§ **Stored data entries**:

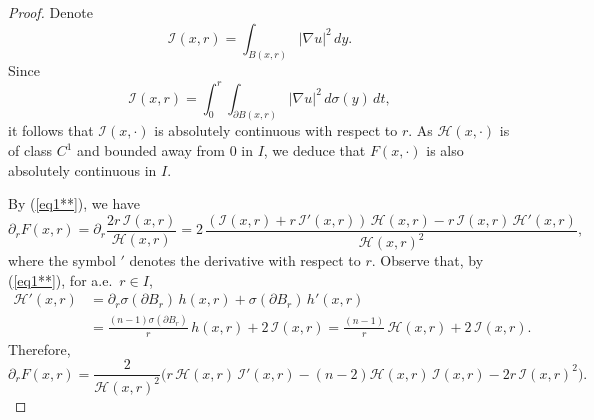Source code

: \documentclass[11pt]{amsart}
\newcommand{\HH}{{\mathcal H}}
\newcommand{\II}{{\mathcal I}}
\newcommand{\rf}[1]{{(\ref{#1})}}
\theoremstyle{definition}
\theoremstyle{remark}
\numberwithin{equation}{section}
\begin{document}
\begin{proof}
Denote
$$\II(x,r) = \int_{B(x,r)} |\nabla u|^2\,dy.$$
Since 
$$\II(x,r) = \int_0^r \int_{\partial B(x,r)}  |\nabla u|^2\,d\sigma(y)\,dt,$$
it follows that  $\II(x,\cdot)$ is absolutely continuous with respect to $r$. As $\HH(x,\cdot)$
is of class $C^1$ and bounded away from $0$ in $I$, we deduce that $F(x,\cdot)$
is also absolutely continuous in $I$.

By \rf{eq1**}, we have
$$
\partial_r F(x,r) = \partial_r \frac{2r\, \II(x,r)}{\HH(x,r)} = 2\,\frac{(\II(x,r) + r\,\II'(x,r))\,\HH(x,r) - r\,\II(x,r)\,\HH'(x,r)}{\HH(x,r)^2},
$$
where the symbol $'$ denotes the derivative with respect to $r$.
Observe that, by \rf{eq1**}, for a.e.\ $r\in I$, 
\begin{align*}
\HH'(x,r) & = \partial_r\sigma(\partial B_r)\,h(x,r) + \sigma(\partial B_r)\,h'(x,r) \\
& = \frac{(n-1)\sigma(\partial B_r)}r\,h(x,r)+
 2\,\II(x,r) = \frac{(n-1)}r\,\HH(x,r) + 2\,\II(x,r).
\end{align*}
Therefore,
\begin{equation}\label{eqderf}
\partial_r F(x,r) = \frac2{\HH(x,r)^2} \Big(r\,\HH(x,r)\,\II'(x,r) - (n-2)\HH(x,r)\,\II(x,r)- 2r\,\II(x,r)^2\Big).
\end{equation}


\end{proof}
\end{document}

§ **TASK PROMPT**: Repeat the data exactly as given. Keep every picture out of the copy.

§ **ANSWER FOR THIS EXERCISE**:
Source code

: \documentclass[11pt]{amsart}
\newcommand{\HH}{{\mathcal H}}
\newcommand{\II}{{\mathcal I}}
\newcommand{\rf}[1]{{(\ref{#1})}}
\theoremstyle{definition}
\theoremstyle{remark}
\numberwithin{equation}{section}
\begin{document}
\begin{proof}
Denote
$$\II(x,r) = \int_{B(x,r)} |\nabla u|^2\,dy.$$
Since 
$$\II(x,r) = \int_0^r \int_{\partial B(x,r)}  |\nabla u|^2\,d\sigma(y)\,dt,$$
it follows that  $\II(x,\cdot)$ is absolutely continuous with respect to $r$. As $\HH(x,\cdot)$
is of class $C^1$ and bounded away from $0$ in $I$, we deduce that $F(x,\cdot)$
is also absolutely continuous in $I$.

By \rf{eq1**}, we have
$$
\partial_r F(x,r) = \partial_r \frac{2r\, \II(x,r)}{\HH(x,r)} = 2\,\frac{(\II(x,r) + r\,\II'(x,r))\,\HH(x,r) - r\,\II(x,r)\,\HH'(x,r)}{\HH(x,r)^2},
$$
where the symbol $'$ denotes the derivative with respect to $r$.
Observe that, by \rf{eq1**}, for a.e.\ $r\in I$, 
\begin{align*}
\HH'(x,r) & = \partial_r\sigma(\partial B_r)\,h(x,r) + \sigma(\partial B_r)\,h'(x,r) \\
& = \frac{(n-1)\sigma(\partial B_r)}r\,h(x,r)+
 2\,\II(x,r) = \frac{(n-1)}r\,\HH(x,r) + 2\,\II(x,r).
\end{align*}
Therefore,
\begin{equation}\label{eqderf}
\partial_r F(x,r) = \frac2{\HH(x,r)^2} \Big(r\,\HH(x,r)\,\II'(x,r) - (n-2)\HH(x,r)\,\II(x,r)- 2r\,\II(x,r)^2\Big).
\end{equation}


\end{proof}
\end{document}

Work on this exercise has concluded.